In Stafford, a GP commissioning group is already planning to pull the plug from its local A&E unit, threatening local people with the greatest emergency health needs with much longer journeys to access A&E services in other cities.

And in south-east London there are rumours that the basket-case South London Hospitals Trust, spanning Greenwich and the two Tory heartland boroughs of Bexley and Bromley, could be allowed to go bankrupt, raising doubts over two costly PFI hospitals - Queen Elizabeth in Woolwich and Princess Royal in Bromley.

Even Lansley's attempt to get some favourable publicity through a £1.5 billion bailout of seven of the most financially desperate trusts weighed down by costly PFI hospital contracts has misfired, with vicious strings attached to the new money, while it leaves another dozen potentially bankrupt trusts saddled with unaffordable PFI schemes.

The rescue plan is a transparent effort to subsidise PFI at taxpayers' expense, while Lansley has continued to sign new deals - £750m worth last year- and hopes to leave PFI intact as a profit stream for the private sector.

This is no accident. The Bill is effectively a smash-and-grab raid on the NHS, from which the only real beneficiaries would be the private sector.

While Lansley and his stooges keep on denying that they are privatising, that's exactly what they are doing.

It's privatisation that dare not speak its name and is desperate to have the facts suppressed or prevent critics speaking out publicly.
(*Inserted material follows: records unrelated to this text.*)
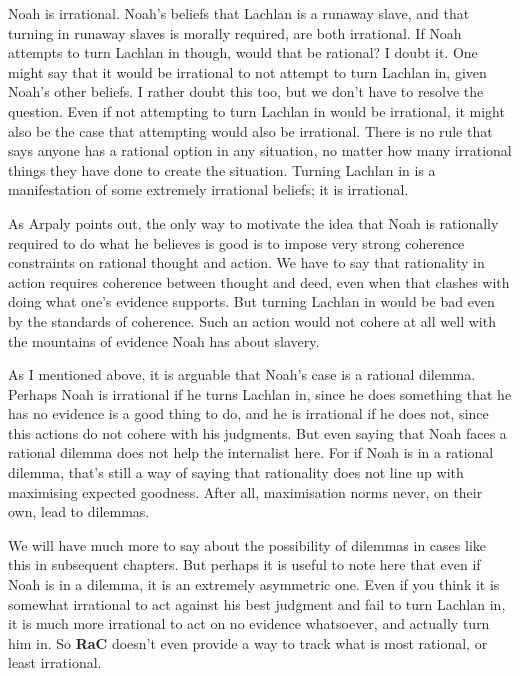 \gls{Noah} is irrational. \gls{Noah}'s beliefs that \gls{Lachlan} is a runaway slave, and that turning in runaway slaves is morally required, are both irrational. If \gls{Noah} attempts to turn \gls{Lachlan} in though, would that be rational? I doubt it. One might say that it would be irrational to not attempt to turn \gls{Lachlan} in, given \gls{Noah}'s other beliefs. I rather doubt this too, but we don't have to resolve the question. Even if not attempting to turn \gls{Lachlan} in would be irrational, it might also be the case that attempting would also be irrational. There is no rule that says anyone has a rational option in any situation, no matter how many irrational things they have done to create the situation. Turning \gls{Lachlan} in is a manifestation of some extremely irrational beliefs; it is irrational.

As Arpaly points out, the only way to motivate the idea that \gls{Noah} is rationally required to do what he believes is good is to impose very strong coherence constraints on rational thought and action. We have to say that rationality in action requires coherence between thought and deed, even when that clashes with doing what one's evidence supports. But turning \gls{Lachlan} in would be bad even by the standards of coherence. Such an action would not cohere at all well with the mountains of evidence \gls{Noah} has about slavery.

As I mentioned above, it is arguable that \gls{Noah}'s case is a rational dilemma. Perhaps \gls{Noah} is irrational if he turns \gls{Lachlan} in, since he does something that he has no evidence is a good thing to do, and he is irrational if he does not, since this actions do not cohere with his judgments. But even saying that \gls{Noah} faces a rational dilemma does not help the internalist here. For if \gls{Noah} is in a rational dilemma, that's still a way of saying that rationality does not line up with maximising expected goodness. After all, maximisation norms never, on their own, lead to dilemmas.

We will have much more to say about the possibility of dilemmas in cases like this in subsequent chapters. But perhaps it is useful to note here that even if \gls{Noah} is in a dilemma, it is an extremely asymmetric one. Even if you think it is somewhat irrational to act against his best judgment and fail to turn \gls{Lachlan} in, it is much more irrational to act on no evidence whatsoever, and actually turn him in. So \textbf{RaC} doesn't even provide a way to track what is most rational, or least irrational.

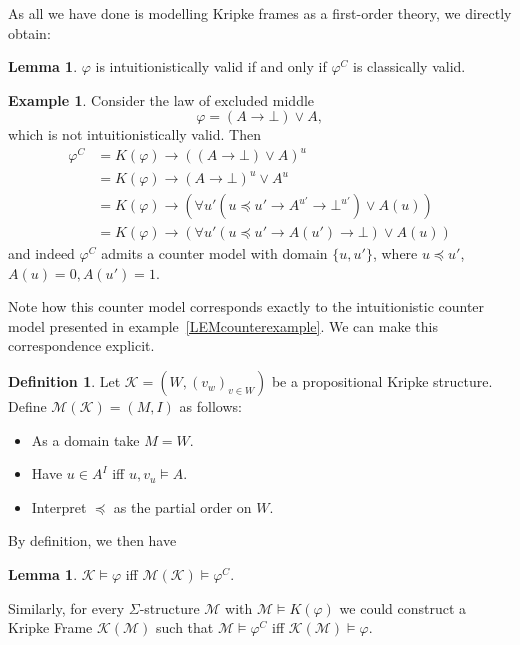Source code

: \documentclass[a4paper,11pt]{report}
\theoremstyle{definition}
\theoremstyle{definition}
\theoremstyle{definition}
\newtheorem{lemma}[theorem]{Lemma}
\theoremstyle{definition}
\theoremstyle{definition}
\newtheorem{definition}[theorem]{Definition}
\theoremstyle{definition}
\newtheorem{example}[theorem]{Example}
\theoremstyle{definition}
\begin{document}
	\noindent As all we have done is modelling Kripke frames as a first-order theory, we directly obtain:
	
	\begin{lemma}
		$\varphi$ is intuitionistically valid if and only if $\varphi^C$ is classically valid.
	\end{lemma}

	\begin{example}
		Consider the law of excluded middle $$\varphi = (A\to \bot)\vee A,$$ which is not intuitionistically valid. Then
		\begin{align*}
			\varphi^{C} &= K(\varphi)\to ((A\to \bot)\vee A)^u\\
						 &= K(\varphi)\to (A\to \bot)^u\vee A^u\\
						 &= K(\varphi)\to (\forall u'( u\preceq u' \to A^{u'}\to \bot^{u'})\vee A(u))\\
						 &= K(\varphi)\to (\forall u' (u\preceq u' \to A(u')\to \bot)\vee A(u))
		\end{align*}
		and indeed $\varphi^{C}$ admits a counter model with domain $\{u, u'\}$, where $u \preceq u'$, $A(u) = 0, A(u') = 1$.
	\end{example}
	
	Note how this counter model corresponds exactly to the intuitionistic counter model presented in example~\ref{LEMcounterexample}. We can make this correspondence explicit.
	
	\begin{definition}
		Let $\mathcal K = (W, (v_w)_{v\in W})$ be a propositional Kripke structure. Define $\mathcal M(\mathcal K) = (M, I)$ as follows:
		\begin{itemize}
			\item As a domain take $M = W$.
			\item Have $u\in A^{I}$ iff $u, v_u\models A$.
			\item Interpret $\preceq$ as the partial order on $W$.
		\end{itemize}
	\end{definition}

	\noindent By definition, we then have
	\begin{lemma}
		$\mathcal K\models \varphi$ iff $\mathcal M(\mathcal K)\models \varphi^{C}$.
	\end{lemma}
	
	\indent Similarly, for every $\Sigma$-structure $\mathcal M$ with $\mathcal M\models K(\varphi)$ we could construct a Kripke Frame $\mathcal K(\mathcal M)$ such that $\mathcal M\models \varphi^C$ iff $\mathcal K(\mathcal M)\models \varphi$.
	
\end{document}
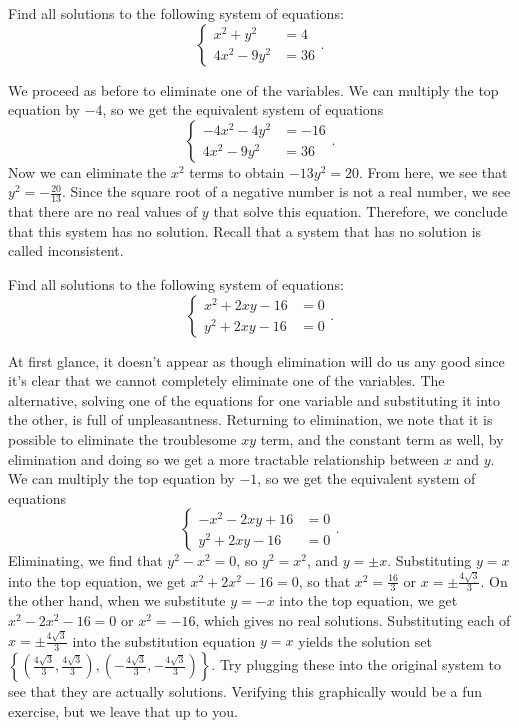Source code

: \documentclass[nooutcomes]{ximera}
\begin{document}
\begin{example}
Find all solutions to the following system of equations:
$$
\begin{cases}
x^2 + y^2 & =  4 \\
4x^2 - 9y^2 & = 36
\end{cases}.
$$
\end{example}
\begin{explanation}
We proceed as before to eliminate one of the variables. We can multiply the top equation by $-4$, so we get the equivalent system of equations
$$
\begin{cases}
-4x^2 - 4y^2 & =  -16 \\
4x^2 - 9y^2 & = 36
\end{cases}.
$$
Now we can eliminate the $x^2$ terms to obtain $-13y^2 = 20$. From here, we see that $y^2 = -\frac{20}{13}$. Since the square root of a negative number is not a real number, we see that there are no real values of $y$ that solve this equation. Therefore, we conclude that this system has no solution. Recall that a system that has no solution is called inconsistent. 
\end{explanation}

\begin{example}
Find all solutions to the following system of equations:
$$
\begin{cases}
x^2 + 2xy - 16 & =  0 \\
y^2 + 2xy - 16 & = 0
\end{cases}.
$$
\end{example}
\begin{explanation}
At first glance, it doesn’t appear as though elimination will do us any good since it’s clear
that we cannot completely eliminate one of the variables. The alternative, solving one of
the equations for one variable and substituting it into the other, is full of unpleasantness.
Returning to elimination, we note that it is possible to eliminate the troublesome $xy$ term,
and the constant term as well, by elimination and doing so we get a more tractable relationship between $x$ and $y$. We can multiply the top equation by $-1$, so we get the equivalent system of equations
$$
\begin{cases}
-x^2 - 2xy + 16 & =  0 \\
y^2 + 2xy - 16 & = 0
\end{cases}.
$$
Eliminating, we find that $y^2 - x^2 = 0$, so $y^2 = x^2$, and $y = \pm x$. Substituting $y = x$ into the top equation, we get $x^2 + 2x^2 - 16 = 0$, so that $x^2 = \frac{16}{3}$ or $x = \pm \frac{4\sqrt{3}}{3}$.  On the other hand, when we substitute $y = -x$ into the top equation, we get $x^2 - 2x^2 - 16 = 0$ or $x^2 = -16$, which gives no real solutions. Substituting each of $x = \pm \frac{4\sqrt{3}}{3}$ into the substitution equation $y = x$ yields the solution set $\left\{\left(\frac{4\sqrt{3}}{3}, \frac{4\sqrt{3}}{3}\right), \left(-\frac{4\sqrt{3}}{3}, -\frac{4\sqrt{3}}{3}\right)\right\}$. Try plugging these into the original system to see that they are actually solutions. Verifying this graphically would be a fun exercise, but we leave that up to you. 
\end{explanation}
\end{document}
Despite his inept "four Fs" pledges, Cameron does not give a FFFF for the NHS.

He has made the Bill that will destroy it as a public service a point of pride - just as Thatcher did with the poll tax.

But while some may celebrate the fact that the Tories would certainly pay a heavy electoral cost for smashing the NHS, the priority now must still be to keep on the pressure to kill the Bill.

The TUC day of action on March 7 offers another chance to reach out and alert the wider public, and unite health workers and professionals in one last heave to stop the vandals in their tracks.

John Lister is director of Health Emergency.